(Dataset records)

· · ·

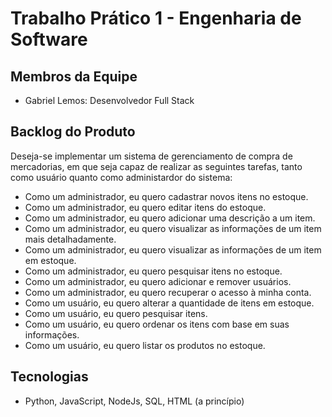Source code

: # Trabalho Prático 1 - Engenharia de Software

## Membros da Equipe
- Gabriel Lemos: Desenvolvedor Full Stack

## Backlog do Produto
Deseja-se implementar um sistema de gerenciamento de compra de mercadorias, em que seja capaz de realizar as seguintes tarefas, tanto como usuário quanto como administardor do sistema:
- Como um administrador, eu quero cadastrar novos itens no estoque.
- Como um administrador, eu quero editar itens do estoque.
- Como um administrador, eu quero adicionar uma descrição a um item.
- Como um administrador, eu quero visualizar as informações de um item mais detalhadamente.
- Como um administrador, eu quero visualizar as informações de um item em estoque.
- Como um administrador, eu quero pesquisar itens no estoque.
- Como um administrador, eu quero adicionar e remover usuários. 
- Como um administrador, eu quero recuperar o acesso à minha conta.
- Como um usuário, eu quero alterar a quantidade de itens em estoque.
- Como um usuário, eu quero pesquisar itens.
- Como um usuário, eu quero ordenar os itens com base em suas informações.
- Como um usuário, eu quero listar os produtos no estoque.

## Tecnologias
- Python, JavaScript, NodeJs, SQL, HTML (a princípio)
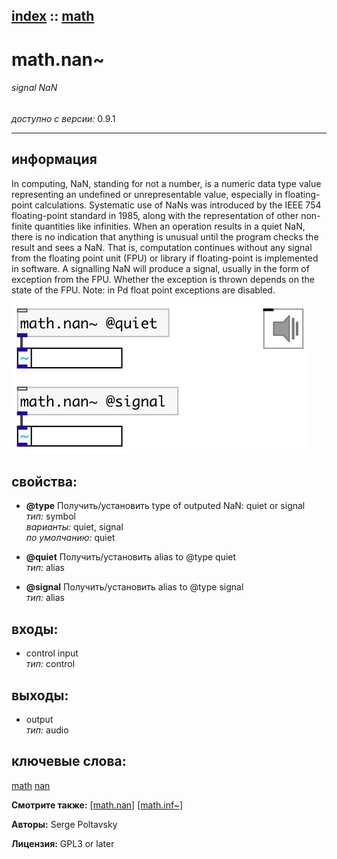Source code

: [index](index.html) :: [math](category_math.html)
---

# math.nan~

###### signal NaN

*доступно с версии:* 0.9.1

---


## информация
In computing, NaN, standing for not a number, is a numeric data type value representing an undefined or unrepresentable value, especially in floating-point calculations. Systematic use of NaNs was introduced by the IEEE 754 floating-point standard in 1985, along with the representation of other non-finite quantities like infinities. When an operation results in a quiet NaN, there is no indication that anything is unusual until the program checks the result and sees a NaN. That is, computation continues without any signal from the floating point unit (FPU) or library if floating-point is implemented in software. A signalling NaN will produce a signal, usually in the form of exception from the FPU. Whether the exception is thrown depends on the state of the FPU. Note: in Pd float point exceptions are disabled.


[![example](../examples/img/math.nan~.jpg)](../examples/pd/math.nan~.pd)







## свойства:

* **@type** 
Получить/установить type of outputed NaN: quiet or signal<br>
_тип:_ symbol<br>
_варианты:_ quiet, signal<br>
_по умолчанию:_ quiet<br>

* **@quiet** 
Получить/установить alias to @type quiet<br>
_тип:_ alias<br>

* **@signal** 
Получить/установить alias to @type signal<br>
_тип:_ alias<br>



## входы:

* control input<br>
_тип:_ control



## выходы:

* output<br>
_тип:_ audio



## ключевые слова:

[math](keywords/math.html)
[nan](keywords/nan.html)



**Смотрите также:**
[\[math.nan\]](math.nan.html)
[\[math.inf~\]](math.inf~.html)




**Авторы:** Serge Poltavsky




**Лицензия:** GPL3 or later





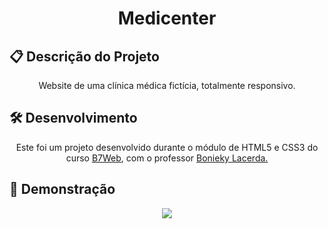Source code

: <h1 align="center">Medicenter</h1>

## 📋 Descrição do Projeto
<p align="center">Website de uma clínica médica fictícia, totalmente responsivo.</p>

## 🛠️ Desenvolvimento
<p align="center">Este foi um projeto desenvolvido durante o módulo de HTML5 e CSS3 do curso <a href=https://b7web.com.br^^>B7Web</a>, com o professor <a href="https://www.linkedin.com/in/bonieky/?originalSubdomain=br">Bonieky Lacerda.</a></p>

## 🔎 Demonstração
<p align="center">
  <img src="assets/images/apresentacao.gif">
</p>
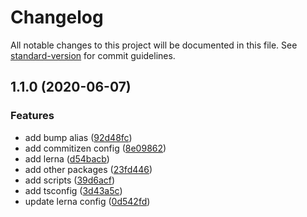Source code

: # Changelog

All notable changes to this project will be documented in this file. See [standard-version](https://github.com/conventional-changelog/standard-version) for commit guidelines.

## 1.1.0 (2020-06-07)


### Features

* add bump alias ([92d48fc](https://github.com/sirjaminwong/jamin-monorepo/commit/92d48fccd6dfd8482408fcd23eabffde4667d4cb))
* add commitizen config ([8e09862](https://github.com/sirjaminwong/jamin-monorepo/commit/8e098623e933271622dbf56ea95d60dd976c39b6))
* add lerna ([d54bacb](https://github.com/sirjaminwong/jamin-monorepo/commit/d54bacb6739bf85e24aef0abad9d4cf783ee6632))
* add other packages ([23fd446](https://github.com/sirjaminwong/jamin-monorepo/commit/23fd446d5f05767bd59c06a370d80de927b99b11))
* add scripts ([39d6acf](https://github.com/sirjaminwong/jamin-monorepo/commit/39d6acfbd5f508e1bdb28296ff330699e1fd3df8))
* add tsconfig ([3d43a5c](https://github.com/sirjaminwong/jamin-monorepo/commit/3d43a5cbb870cb1c14d3df3f5030926bbd09b1fe))
* update lerna config ([0d542fd](https://github.com/sirjaminwong/jamin-monorepo/commit/0d542fdeb45c085200f5075cb199dfd7e85eaf2e))

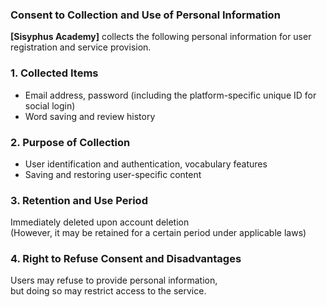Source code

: ### Consent to Collection and Use of Personal Information

**[Sisyphus Academy]** collects the following personal information for user registration and service provision.

### 1. Collected Items

- Email address, password (including the platform-specific unique ID for social login)
- Word saving and review history

### 2. Purpose of Collection

- User identification and authentication, vocabulary features
- Saving and restoring user-specific content

### 3. Retention and Use Period

Immediately deleted upon account deletion  
(However, it may be retained for a certain period under applicable laws)

### 4. Right to Refuse Consent and Disadvantages

Users may refuse to provide personal information,  
but doing so may restrict access to the service.
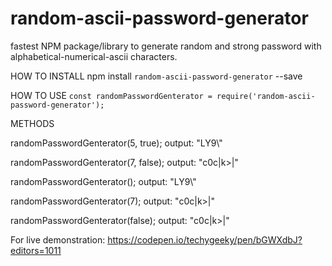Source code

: # random-ascii-password-generator
fastest NPM package/library to generate random and strong password with alphabetical-numerical-ascii characters.


HOW TO INSTALL
npm install `random-ascii-password-generator` --save

HOW TO USE
`const randomPasswordGenterator = require('random-ascii-password-generator');`

METHODS

randomPasswordGenterator(5, true); 
output: "LY9\\"

randomPasswordGenterator(7, false);
output: "c0c|k>|"

randomPasswordGenterator(); 
output: "LY9\\"

randomPasswordGenterator(7);
output: "c0c|k>|"

randomPasswordGenterator(false);
output: "c0c|k>|"

For live demonstration:
https://codepen.io/techygeeky/pen/bGWXdbJ?editors=1011
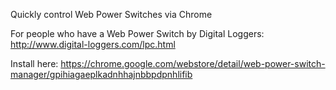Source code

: Quickly control Web Power Switches via Chrome

For people who have a Web Power Switch by Digital Loggers:
http://www.digital-loggers.com/lpc.html

Install here:
https://chrome.google.com/webstore/detail/web-power-switch-manager/gpihiagaeplkadnhhajnbbpdpnhlifib
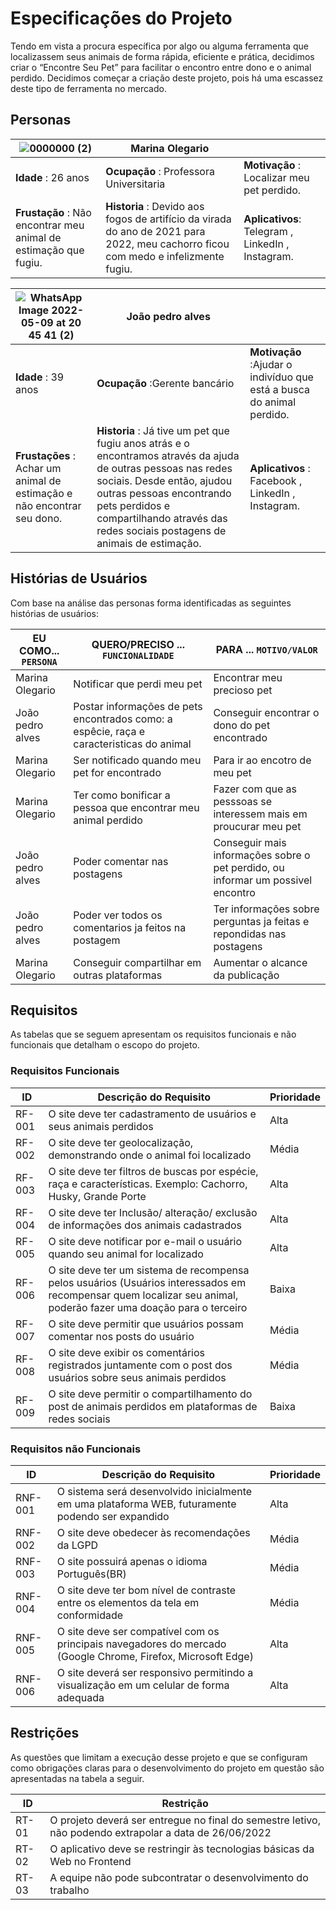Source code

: # Especificações do Projeto

Tendo em vista a procura específica por algo ou alguma ferramenta que localizassem seus animais de forma rápida, eficiente e prática, decidimos criar o “Encontre Seu Pet” para facilitar o encontro entre dono e o animal perdido. 
Decidimos começar a criação deste projeto, pois há uma escassez deste tipo de ferramenta no mercado. 

## Personas

| ![0000000 (2)](https://user-images.githubusercontent.com/103226164/167516350-8e2c5c17-3715-47ca-b3fd-043a6bb6b458.jpeg)|Marina Olegario  | |
|---------------------|----------------|-----------------------|
|<b>Idade</b> : 26 anos      |<b>Ocupação</b> : Professora Universitaria |<b>Motivação</b> : Localizar meu pet perdido.   |
|<b>Frustação</b> : Não encontrar meu animal de estimação que fugiu.|<b>Historia</b> : Devido aos fogos de artifício da virada do ano de 2021 para 2022, meu cachorro ficou com medo e infelizmente fugiu. |<b>Aplicativos</b>: Telegram , LinkedIn ,	Instagram.|
 
 
| ![WhatsApp Image 2022-05-09 at 20 45 41 (2)](https://user-images.githubusercontent.com/79429140/167517089-3ac72bd9-7ada-45e6-a329-b95ae90aa4d4.jpeg)| João pedro alves | |
|---------------------|----------------|-----------------------|
|<b>Idade</b> : 39 anos      |<b>Ocupação</b> :Gerente bancário    |<b>Motivação</b> :Ajudar o indivíduo que está a busca do animal perdido. |
|<b>Frustações</b> : Achar um animal de estimação e não encontrar seu dono.|<b>Historia</b> : Já tive um pet que fugiu anos atrás e o encontramos através da ajuda de outras pessoas nas redes sociais. Desde então, ajudou outras pessoas encontrando pets perdidos e compartilhando através das redes sociais postagens de animais de estimação. |<b>Aplicativos</b> : 	Facebook ,	LinkedIn , Instagram.  |


## Histórias de Usuários

Com base na análise das personas forma identificadas as seguintes histórias de usuários:

|EU COMO... `PERSONA`  | QUERO/PRECISO ... `FUNCIONALIDADE`     |PARA ... `MOTIVO/VALOR`                       |
|----------------------|----------------------------------------|----------------------------------------------|
|Marina Olegario    | Notificar que perdi meu pet            | Encontrar meu precioso pet                   |
|João pedro alves   | Postar informações de pets encontrados como: a espêcie, raça e caracteristicas do animal | Conseguir encontrar o dono do pet encontrado |
|Marina Olegario    | Ser notificado quando meu pet for encontrado  | Para ir ao encotro de meu pet                                             |
|Marina Olegario    | Ter como bonificar a pessoa que encontrar meu animal perdido  | Fazer com que as pesssoas se interessem mais em proucurar meu pet |
|João pedro alves   | Poder comentar nas postagens           | Conseguir mais informações sobre o pet perdido, ou informar um possivel encontro |   
|João pedro alves   | Poder ver todos os comentarios ja feitos na postagem | Ter informações sobre perguntas ja feitas e repondidas nas postagens |
|Marina Olegario    | Conseguir compartilhar em outras plataformas | Aumentar o alcance da publicação |
## Requisitos

As tabelas que se seguem apresentam os requisitos funcionais e não funcionais que detalham o escopo do projeto.

### Requisitos Funcionais

|ID      | Descrição do Requisito  | Prioridade |
|--------|-----------------------------------------|----|
|RF-001 | O site deve ter cadastramento de usuários e seus animais perdidos | Alta | 
|RF-002 | O site deve ter geolocalização, demonstrando onde o animal foi localizado   | Média |
|RF-003 | O site deve ter filtros de buscas por espécie, raça e características. Exemplo: Cachorro, Husky, Grande Porte |Alta|
|RF-004 | O site deve ter Inclusão/ alteração/ exclusão de informações dos animais cadastrados   |Alta |
|RF-005 | O site deve notificar por e-mail o usuário quando seu animal for localizado  | Alta |
|RF-006 | O site deve ter um sistema de recompensa pelos usuários (Usuários interessados em recompensar quem localizar seu animal, poderão fazer uma doação para o terceiro |Baixa  |
|RF-007 | O site deve permitir que usuários possam comentar nos posts do usuário | Média |
|RF-008 |O site deve exibir os comentários registrados juntamente com o post dos usuários sobre seus animais perdidos| Média |
|RF-009 |O site deve permitir o compartilhamento do post de animais perdidos em plataformas de redes sociais |Baixa |

### Requisitos não Funcionais

|ID     | Descrição do Requisito  |Prioridade |
|-------|-------------------------|----|
|RNF-001|O sistema será desenvolvido inicialmente em uma plataforma WEB, futuramente podendo ser expandido | Alta | 
|RNF-002|O site deve obedecer às recomendações da LGPD | Média | 
|RNF-003|O site possuirá apenas o idioma Português(BR) | Média |
|RNF-004|O site deve ter bom nível de contraste entre os elementos da tela em conformidade| Média |
|RNF-005|O site deve ser compatível com os principais navegadores do mercado (Google Chrome, Firefox, Microsoft Edge)| Alta |
|RNF-006|O site deverá ser responsivo permitindo a visualização em um celular de forma adequada | Alta |

## Restrições

As questões que limitam a execução desse projeto e que se configuram como obrigações claras para o desenvolvimento do projeto em questão são apresentadas na tabela a seguir. 


|ID| Restrição                                             |
|--|-------------------------------------------------------|
|RT-01|O projeto deverá ser entregue no final do semestre letivo, não podendo extrapolar a data de 26/06/2022 |
|RT-02|O aplicativo deve se restringir às tecnologias básicas da Web no Frontend | 
|RT-03|A equipe não pode subcontratar o desenvolvimento do trabalho | 

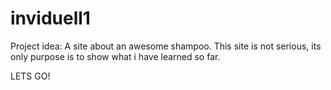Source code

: # inviduell1

Project idea: 
A site about an awesome shampoo. This site is not serious, its only purpose is to show what i have learned so far.

LETS GO!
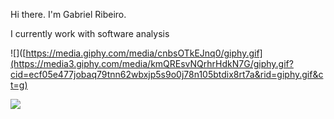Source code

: Hi there. I'm Gabriel Ribeiro.

I currently work with software analysis


![]([https://media.giphy.com/media/cnbsOTkEJnq0/giphy.gif](https://media3.giphy.com/media/kmQREsvNQrhrHdkN7G/giphy.gif?cid=ecf05e477jobaq79tnn62wbxjp5s9o0j78n105btdix8rt7a&rid=giphy.gif&ct=g)




<picture>
<source 
  srcset="https://github-readme-stats.vercel.app/api?username=Gabo700&show_icons=true&theme=dark"
  media="(prefers-color-scheme: dark)"
/>
<source
  srcset="https://github-readme-stats.vercel.app/api?username=Gabo700&show_icons=true"
  media="(prefers-color-scheme: light), (prefers-color-scheme: no-preference)"
/>
<img src="https://github-readme-stats.vercel.app/api?username=Gabo700&show_icons=true" />
</picture>



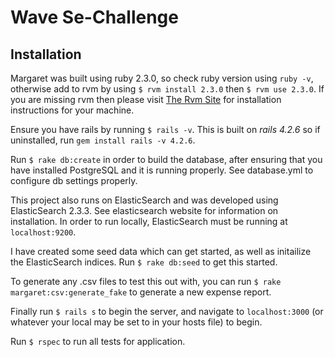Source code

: # Wave Se-Challenge

## Installation

Margaret was built using ruby 2.3.0, so check ruby version using `ruby -v`, otherwise add to rvm by using `$ rvm install 2.3.0` then `$ rvm use 2.3.0`. If you are missing rvm then please visit [The Rvm Site](https://rvm.io/rvm/install) for installation instructions for your machine.

Ensure you have rails by running `$ rails -v`. This is built on _rails 4.2.6_ so if uninstalled, run `gem install rails -v 4.2.6`.

Run `$ rake db:create` in order to build the database, after ensuring that you have installed PostgreSQL and it is running properly. See database.yml to configure db settings properly.

This project also runs on ElasticSearch and was developed using ElasticSearch 2.3.3. See elasticsearch website for information on installation. In order to run locally, ElasticSearch must be running at `localhost:9200`.

I have created some seed data which can get started, as well as initailize the ElasticSearch indices. Run `$ rake db:seed` to get this started.

To generate any .csv files to test this out with, you can run `$ rake margaret:csv:generate_fake` to generate a new expense report.

Finally run `$ rails s` to begin the server, and navigate to `localhost:3000` (or whatever your local may be set to in your hosts file) to begin.

Run `$ rspec` to run all tests for application.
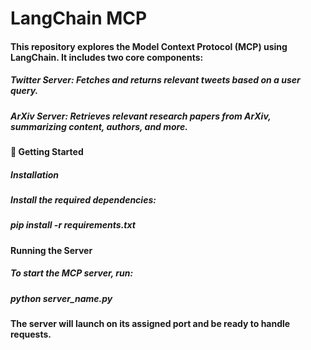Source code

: # LangChain MCP

#### This repository explores the Model Context Protocol (MCP) using LangChain. It includes two core components:

##### Twitter Server: Fetches and returns relevant tweets based on a user query.
##### ArXiv Server: Retrieves relevant research papers from ArXiv, summarizing content, authors, and more.

#### 🚀 Getting Started
##### Installation
##### Install the required dependencies:
##### pip install -r requirements.txt

#### Running the Server
##### To start the MCP server, run:
##### python server_name.py
#### The server will launch on its assigned port and be ready to handle requests.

· · ·

- **The problem**: Check each line of the entries for the string "Collection". Copy the lines that have it.

- **Solution to the problem**:
: ### Consent to Collection and Use of Personal Information
### 2. Purpose of Collection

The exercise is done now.